The Movie Waffler New Release Review - A WORKING MAN | The Movie Waffler

New Release Review - A WORKING MAN

A Working Man review
An ex-Royal Marine turned construction worker calls on his skills when his boss implores him to find his kidnapped daughter.

Review by Eric Hillis

Directed by: David Ayer

Starring: Jason Statham, Jason Flemyng, Merab Ninidze, Maximilian Osinski, Cokey Falkow, Michael Peña, David Harbour

A Working Man poster

Today's employers expect far too much from their workers. They expect you to work through your lunch. To stay on an extra half hour without overtime. To answer phone calls, texts and emails outside of office. To start a war with the Russian mob when your boss's daughter gets herself abducted.

That's the liberty taken by construction magnate Joe Garcia (Michael Peña) towards his site foreman Levon Cade (Jason Statham) when his teenage daughter Jenny (Arianna Rivas) is snatched from a Chicago bar during a night of underage drinking. Levon is an ex-Royal Marine, and Joe knows all about his special set of skills. But Levon has left that life behind. He's a working man now, one who just wants to keep his head down and raise enough money to hire a lawyer that will get him custody of his daughter (Isla Gie) from his late wife's disapproving father. On the other hand, he did promise Jenny that he would always have her back, and so Levon accepts the assignment.

A Working Man review

Movies like A Working Man were two a penny in cinemas a few decades ago, but now they come but once a year and always have Statham in the lead role, now that Liam Neeson has lost his box office appeal. Statham movies tend to fall into one of two camps: the cartoonish (The Beekeeper; Crank; The Meg) and the gritty (Homefront; Hummingbird; Blitz). A Working Man veers between these two modes from scene to scene. It starts off with Statham in gritty mode, the influence of Sylvester Stallone as co-screenwriter palpable in early scenes that focus on the struggles of a big burly working class man to do the right thing by his kid. If it initially seems we're in for something along the lines of the earlier Stallone-scripted Statham vehicle Homefront, which sensitively demythologised the action genre against the backdrop of recession-era small town America, it's not long before we're reminded that we're watching a movie from David Ayer, director of Suicide Squad and The Beekeeper.

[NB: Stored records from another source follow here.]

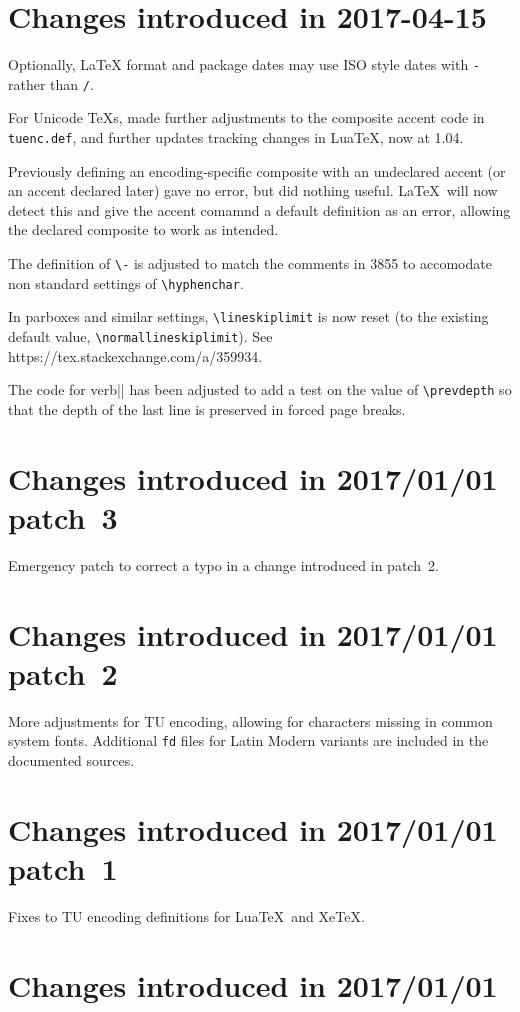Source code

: \documentclass{ltxguide}
\newcommand\gnatsissue[1]{#1}
\newcommand\sxanswer[1]{https://tex.stackexchange.com\slash a\slash #1}
\newcommand\gnatsissue[1]{%
    \href{https://www.latex-project.org/cgi-bin/ltxbugs2html?pr=latex/#1}{#1}}
\newcommand\sxanswer[1]{%
     \url{https://tex.stackexchange.com/a/#1}}
\begin{document}
\section{Changes  introduced in 2017-04-15}
Optionally, \LaTeX{} format and package dates may use ISO style dates with
\texttt{-}  rather than \texttt{/}.

For Unicode \TeX{}s, made further adjustments to the composite accent
code in \texttt{tuenc.def}, and further updates tracking changes in
Lua\TeX, now at 1.04.

Previously defining an encoding-specific composite with an undeclared
accent (or an accent declared later) gave no error, but did nothing useful.
\LaTeX\ will now detect this and give the accent comamnd a default definition
as an error, allowing the declared composite to work as intended.

The definition of \verb|\-| is adjusted to match the comments in
\gnatsissue{3855} to accomodate non standard settings of \verb|\hyphenchar|.

In parboxes and similar settings, \verb|\lineskiplimit| is now
reset (to the existing default value, \verb|\normallineskiplimit|).
See \sxanswer{359934}.

 The code for verb|\newpage| has been adjusted to add a test on the value of
\verb|\prevdepth| so that the depth of the last line is preserved in
forced page breaks.

\section{Changes  introduced in 2017/01/01 patch~3}
Emergency patch to correct a typo in a change introduced in patch~2.

\section{Changes  introduced in 2017/01/01 patch~2}
More adjustments for TU encoding, allowing for characters missing in
common system fonts. Additional \texttt{fd} files
for Latin Modern variants are included in the documented sources.

\section{Changes  introduced in 2017/01/01 patch~1}
Fixes to TU encoding definitions for Lua\TeX\ and Xe\TeX.

\section{Changes  introduced in 2017/01/01}
\end{document}
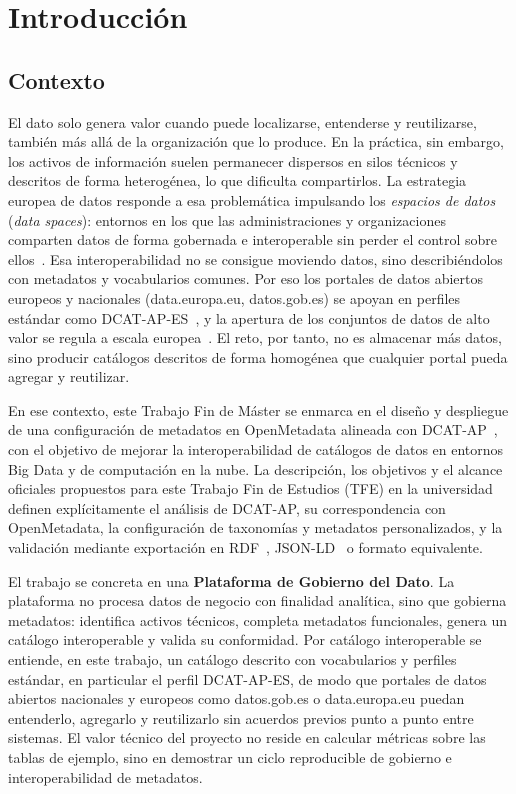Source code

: \chapter{Introducción}\label{cap:introduccion}

\section{Contexto}

El dato solo genera valor cuando puede localizarse, entenderse y reutilizarse, también más allá de la organización que lo produce. En la práctica, sin embargo, los activos de información suelen permanecer dispersos en silos técnicos y descritos de forma heterogénea, lo que dificulta compartirlos. La estrategia europea de datos responde a esa problemática impulsando los \emph{espacios de datos} (\emph{data spaces}): entornos en los que las administraciones y organizaciones comparten datos de forma gobernada e interoperable sin perder el control sobre ellos~\cite{euDataStrategy}. Esa interoperabilidad no se consigue moviendo datos, sino describiéndolos con metadatos y vocabularios comunes. Por eso los portales de datos abiertos europeos y nacionales (data.europa.eu, datos.gob.es) se apoyan en perfiles estándar como DCAT-AP-ES~\cite{datosGobDcatApEs2025}, y la apertura de los conjuntos de datos de alto valor se regula a escala europea~\cite{euHvdRegulation}. El reto, por tanto, no es almacenar más datos, sino producir catálogos descritos de forma homogénea que cualquier portal pueda agregar y reutilizar.

En ese contexto, este Trabajo Fin de Máster se enmarca en el diseño y despliegue de una configuración de metadatos en OpenMetadata alineada con DCAT-AP~\cite{europeDcatAp}, con el objetivo de mejorar la interoperabilidad de catálogos de datos en entornos Big Data y de computación en la nube. La descripción, los objetivos y el alcance oficiales propuestos para este Trabajo Fin de Estudios (TFE) en la universidad definen explícitamente el análisis de DCAT-AP, su correspondencia con OpenMetadata, la configuración de taxonomías y metadatos personalizados, y la validación mediante exportación en RDF~\cite{w3cRdf11}, JSON-LD~\cite{w3cJsonLd} o formato equivalente.

El trabajo se concreta en una \textbf{Plataforma de Gobierno del Dato}. La plataforma no procesa datos de negocio con finalidad analítica, sino que gobierna metadatos: identifica activos técnicos, completa metadatos funcionales, genera un catálogo interoperable y valida su conformidad. Por catálogo interoperable se entiende, en este trabajo, un catálogo descrito con vocabularios y perfiles estándar, en particular el perfil DCAT-AP-ES, de modo que portales de datos abiertos nacionales y europeos como datos.gob.es o data.europa.eu puedan entenderlo, agregarlo y reutilizarlo sin acuerdos previos punto a punto entre sistemas. El valor técnico del proyecto no reside en calcular métricas sobre las tablas de ejemplo, sino en demostrar un ciclo reproducible de gobierno e interoperabilidad de metadatos.


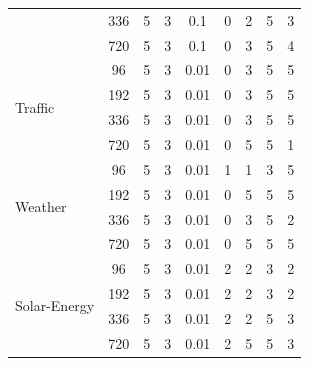 \begin{table}[!t]
{\begin{tabular}{l|c|c|c|c|c|c|c|c}
     & 336 & 5 & 3 & 0.1 & 0 & 2 & 5 & 3 \\
     & 720 & 5 & 3 & 0.1 & 0 & 3 & 5 & 4 \\
    \midrule
    \multirow{4}{*}{Traffic} & 96 & 5 & 3 & 0.01 & 0 & 3 & 5 & 5 \\
     & 192 & 5 & 3 & 0.01 & 0 & 3 & 5 & 5 \\
     & 336 & 5 & 3 & 0.01 & 0 & 3 & 5 & 5 \\
     & 720 & 5 & 3 & 0.01 & 0 & 5 & 5 & 1 \\
    \midrule
    \multirow{4}{*}{Weather} & 96 & 5 & 3 & 0.01 & 1 & 1 & 3 & 5 \\
     & 192 & 5 & 3 & 0.01 & 0 & 5 & 5 & 5 \\
     & 336 & 5 & 3 & 0.01 & 0 & 3 & 5 & 2 \\
     & 720 & 5 & 3 & 0.01 & 0 & 5 & 5 & 5 \\
    \midrule
    \multirow{4}{*}{Solar-Energy} & 96 & 5 & 3 & 0.01 & 2 & 2 & 3 & 2 \\
     & 192 & 5 & 3 & 0.01 & 2 & 2 & 3 & 2 \\
     & 336 & 5 & 3 & 0.01 & 2 & 2 & 5 & 3 \\
     & 720 & 5 & 3 & 0.01 & 2 & 5 & 5 & 3 \\
    \bottomrule
    \end{tabular}
    }
\end{table}
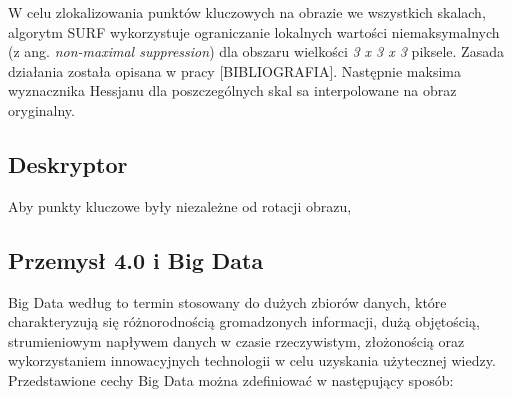 W celu zlokalizowania punktów kluczowych na obrazie we wszystkich skalach, algorytm SURF wykorzystuje ograniczanie lokalnych wartości niemaksymalnych (z ang. \textit{non-maximal suppression}) dla obszaru wielkości \textit{3 x 3 x 3} piksele. Zasada działania została opisana w pracy [BIBLIOGRAFIA]. Następnie maksima wyznacznika Hessjanu dla poszczególnych skal sa interpolowane na obraz oryginalny.

\subsection{Deskryptor} 
Aby punkty kluczowe były niezależne od rotacji obrazu, 







\subsection{Przemysł 4.0 i Big Data}

Big Data według \cite{BigDataTabakow} to termin stosowany do dużych zbiorów danych, które charakteryzują się różnorodnością gromadzonych informacji, dużą objętością, strumieniowym napływem danych w czasie rzeczywistym, złożonością oraz wykorzystaniem innowacyjnych technologii w celu uzyskania użytecznej wiedzy. Przedstawione cechy Big Data można zdefiniować w następujący sposób: 

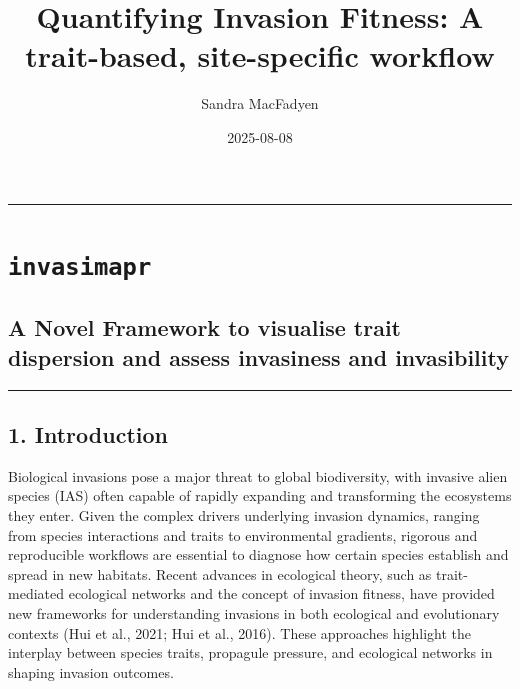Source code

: \documentclass[
]{article}
\title{Quantifying Invasion Fitness: A trait-based, site-specific
workflow}
\author{Sandra MacFadyen}
\date{2025-08-08}
\begin{document}
\maketitle

{
\setcounter{tocdepth}{2}
\tableofcontents
}
\href{https://mybinder.org/v2/gh/nithecs-biomath/RBasicPack/master?urlpath=rstudio}{}
\href{https://lifecycle.r-lib.org/articles/stages.html\#stable}{}
\href{https://github.com/macSands/invasimapr/actions/workflows/test-coverage.yaml}{}
\href{https://app.codecov.io/gh/macSands/invasimapr}{}
\href{https://github.com/macSands/invasimapr/actions/workflows/R-CMD-check.yaml}{}

\begin{center}\rule{0.5\linewidth}{0.5pt}\end{center}

\hypertarget{invasimapr}{%
\section{\texorpdfstring{\texttt{invasimapr}}{invasimapr}}\label{invasimapr}}

\hypertarget{a-novel-framework-to-visualise-trait-dispersion-and-assess-invasiness-and-invasibility}{%
\subsection{A Novel Framework to visualise trait dispersion and assess
invasiness and
invasibility}\label{a-novel-framework-to-visualise-trait-dispersion-and-assess-invasiness-and-invasibility}}

\begin{center}\rule{0.5\linewidth}{0.5pt}\end{center}

\hypertarget{introduction}{%
\subsection{1. Introduction}\label{introduction}}

Biological invasions pose a major threat to global biodiversity, with
invasive alien species (IAS) often capable of rapidly expanding and
transforming the ecosystems they enter. Given the complex drivers
underlying invasion dynamics, ranging from species interactions and
traits to environmental gradients, rigorous and reproducible workflows
are essential to diagnose how certain species establish and spread in
new habitats. Recent advances in ecological theory, such as
trait-mediated ecological networks and the concept of invasion fitness,
have provided new frameworks for understanding invasions in both
ecological and evolutionary contexts (Hui et al., 2021; Hui et al.,
2016). These approaches highlight the interplay between species traits,
propagule pressure, and ecological networks in shaping invasion
outcomes.
\end{document}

The movie gets increasingly cartoonish as Statham finds himself descending further into a John Wick-style criminal underworld populated by Russian mobsters with bad accents and worse fashion sense. By the final act we're in a version of Chicago that doesn't remotely resemble the real world, where gangsters can shoot up nightclubs and stick around for a chit chat without the cops descending upon them. We're also left scratching our heads as to why Russian sex traffickers would want the hassle of nabbing American girls from MidWest metropolises rather than simply snatching teens from Russian villages, but I guess sex trafficking is the new Satanic panic, a moral scare that doesn't make much sense once you question its logistics.

A Working Man review

Ayer is one of those directors who loves the action genre yet has never really displayed any proficiency within it. His action scenes are of the "shake the camera, cut quickly and hope for the best" variety. All of the set-pieces here take place in dimly lit rooms so as to disguise the fact that the movie's leading man is now the wrong side of 50 and no longer capable of the sort of beefcake ballet he displayed in the likes of the Transporter films. There's no impact to any of the action here, and we're forced to yearn for the days when movies like The Wild Bunch and Commando would have their over the top action finales play out in broad daylight, allowing us to actually bask in the bloody carnage.


Movies about men being plunged into an unfamiliar criminal underworld on a quest for justice work best when the hero is an out-of-depth everyman rather than an indestructible force of nature like Levon Cade. If the hero is always the scariest person in the room, even when surrounded by numerous gun-toting gopniks, it's difficult to develop any tension from such scenarios. We never feel like Levon if is in any sort of danger here. He might as well be Batman.

A Working Man review

In the past, movies like this would always team the gruff male hero up with a sassy young woman who acts as a guide to the world he's trying to infiltrate (while often mocking his macho ideals). It's a trope that's sorely missed here. Watching Levon work alone isn't half as fun as seeing him trade quips with some reluctant sidekick.

You likely already know what you're going to get from A Working Man. It goes through the motions, but in a way that suggests everyone involved is simply clocking in and clocking out with little interest in the quality of their craft. A Working Man is no labour of love.

A Working Man is in UK/ROI cinemas from March 28th.